■ Task objective: Scan the entries below. Report each line where the string "text" occurs.

[Data items]
━━━━━━━━
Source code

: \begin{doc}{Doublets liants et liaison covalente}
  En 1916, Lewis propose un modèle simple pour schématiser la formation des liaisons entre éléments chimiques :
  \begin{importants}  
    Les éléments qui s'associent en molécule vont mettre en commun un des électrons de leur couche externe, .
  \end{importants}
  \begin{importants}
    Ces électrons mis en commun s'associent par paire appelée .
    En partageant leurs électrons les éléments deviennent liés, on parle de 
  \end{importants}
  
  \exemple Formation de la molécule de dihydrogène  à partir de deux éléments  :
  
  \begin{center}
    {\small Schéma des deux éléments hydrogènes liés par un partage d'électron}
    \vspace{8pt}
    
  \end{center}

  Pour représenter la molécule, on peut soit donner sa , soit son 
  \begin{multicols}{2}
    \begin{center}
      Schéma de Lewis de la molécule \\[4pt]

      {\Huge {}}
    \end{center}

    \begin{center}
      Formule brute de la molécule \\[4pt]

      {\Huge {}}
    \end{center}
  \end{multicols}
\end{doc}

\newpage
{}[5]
━━━━━━━━
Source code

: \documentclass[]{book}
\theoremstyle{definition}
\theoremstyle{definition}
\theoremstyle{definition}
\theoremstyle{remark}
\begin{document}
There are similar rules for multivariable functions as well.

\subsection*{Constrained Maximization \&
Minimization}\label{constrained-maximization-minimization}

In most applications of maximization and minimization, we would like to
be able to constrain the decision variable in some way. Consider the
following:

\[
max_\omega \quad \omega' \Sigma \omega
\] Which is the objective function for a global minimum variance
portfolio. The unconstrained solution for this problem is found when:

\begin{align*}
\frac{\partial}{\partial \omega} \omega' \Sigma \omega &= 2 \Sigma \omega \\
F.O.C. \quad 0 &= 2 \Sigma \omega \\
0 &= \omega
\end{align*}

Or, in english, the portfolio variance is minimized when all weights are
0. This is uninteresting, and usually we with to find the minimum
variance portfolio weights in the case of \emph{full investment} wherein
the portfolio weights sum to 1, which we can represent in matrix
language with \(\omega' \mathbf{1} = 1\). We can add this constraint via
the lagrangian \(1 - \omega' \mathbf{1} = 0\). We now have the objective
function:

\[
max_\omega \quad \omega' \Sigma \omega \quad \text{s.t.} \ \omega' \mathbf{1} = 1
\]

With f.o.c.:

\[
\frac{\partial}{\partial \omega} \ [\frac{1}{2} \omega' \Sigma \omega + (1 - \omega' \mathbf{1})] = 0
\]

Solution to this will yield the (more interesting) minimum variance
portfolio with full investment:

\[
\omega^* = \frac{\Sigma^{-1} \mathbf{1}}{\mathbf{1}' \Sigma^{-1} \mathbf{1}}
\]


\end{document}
━━━━━━━━
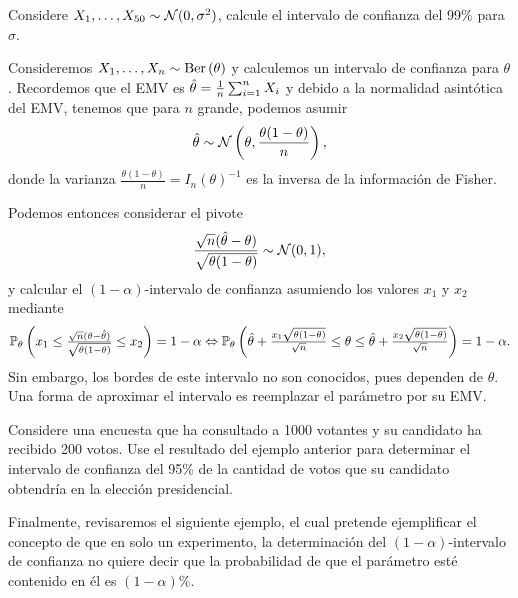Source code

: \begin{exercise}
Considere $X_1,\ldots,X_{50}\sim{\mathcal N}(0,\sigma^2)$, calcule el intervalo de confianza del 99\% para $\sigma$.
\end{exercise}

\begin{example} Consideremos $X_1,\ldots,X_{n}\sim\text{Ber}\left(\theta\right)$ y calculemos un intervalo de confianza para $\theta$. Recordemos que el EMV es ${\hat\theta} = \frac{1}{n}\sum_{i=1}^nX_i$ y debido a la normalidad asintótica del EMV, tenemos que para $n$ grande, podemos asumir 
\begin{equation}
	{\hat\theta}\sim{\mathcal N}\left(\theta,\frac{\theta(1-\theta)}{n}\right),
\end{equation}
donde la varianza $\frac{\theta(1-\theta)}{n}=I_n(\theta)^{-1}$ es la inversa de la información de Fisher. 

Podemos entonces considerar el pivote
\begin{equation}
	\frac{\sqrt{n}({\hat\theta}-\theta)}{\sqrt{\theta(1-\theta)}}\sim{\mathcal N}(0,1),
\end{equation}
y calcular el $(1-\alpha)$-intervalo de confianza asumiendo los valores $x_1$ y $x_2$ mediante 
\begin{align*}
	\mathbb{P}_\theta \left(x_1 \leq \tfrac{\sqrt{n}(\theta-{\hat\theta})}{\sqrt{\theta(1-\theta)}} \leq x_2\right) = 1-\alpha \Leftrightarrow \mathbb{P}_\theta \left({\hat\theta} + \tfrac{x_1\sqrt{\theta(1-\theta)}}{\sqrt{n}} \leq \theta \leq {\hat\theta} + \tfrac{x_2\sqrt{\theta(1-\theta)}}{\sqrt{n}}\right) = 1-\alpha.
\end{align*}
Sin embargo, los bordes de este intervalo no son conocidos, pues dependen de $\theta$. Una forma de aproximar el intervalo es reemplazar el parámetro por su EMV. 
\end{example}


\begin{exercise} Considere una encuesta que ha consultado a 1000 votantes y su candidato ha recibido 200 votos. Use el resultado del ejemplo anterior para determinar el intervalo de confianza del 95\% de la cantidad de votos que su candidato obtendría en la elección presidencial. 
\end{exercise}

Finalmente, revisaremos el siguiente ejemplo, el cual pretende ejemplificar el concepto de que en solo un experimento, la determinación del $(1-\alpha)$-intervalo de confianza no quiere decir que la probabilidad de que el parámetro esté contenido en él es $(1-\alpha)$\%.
━━━━━━━━
■ Expected output:
max_\omega \quad \omega' \Sigma \omega \quad \text{s.t.} \ \omega' \mathbf{1} = 1
\begin{example} Consideremos $X_1,\ldots,X_{n}\sim\text{Ber}\left(\theta\right)$ y calculemos un intervalo de confianza para $\theta$. Recordemos que el EMV es ${\hat\theta} = \frac{1}{n}\sum_{i=1}^nX_i$ y debido a la normalidad asintótica del EMV, tenemos que para $n$ grande, podemos asumir 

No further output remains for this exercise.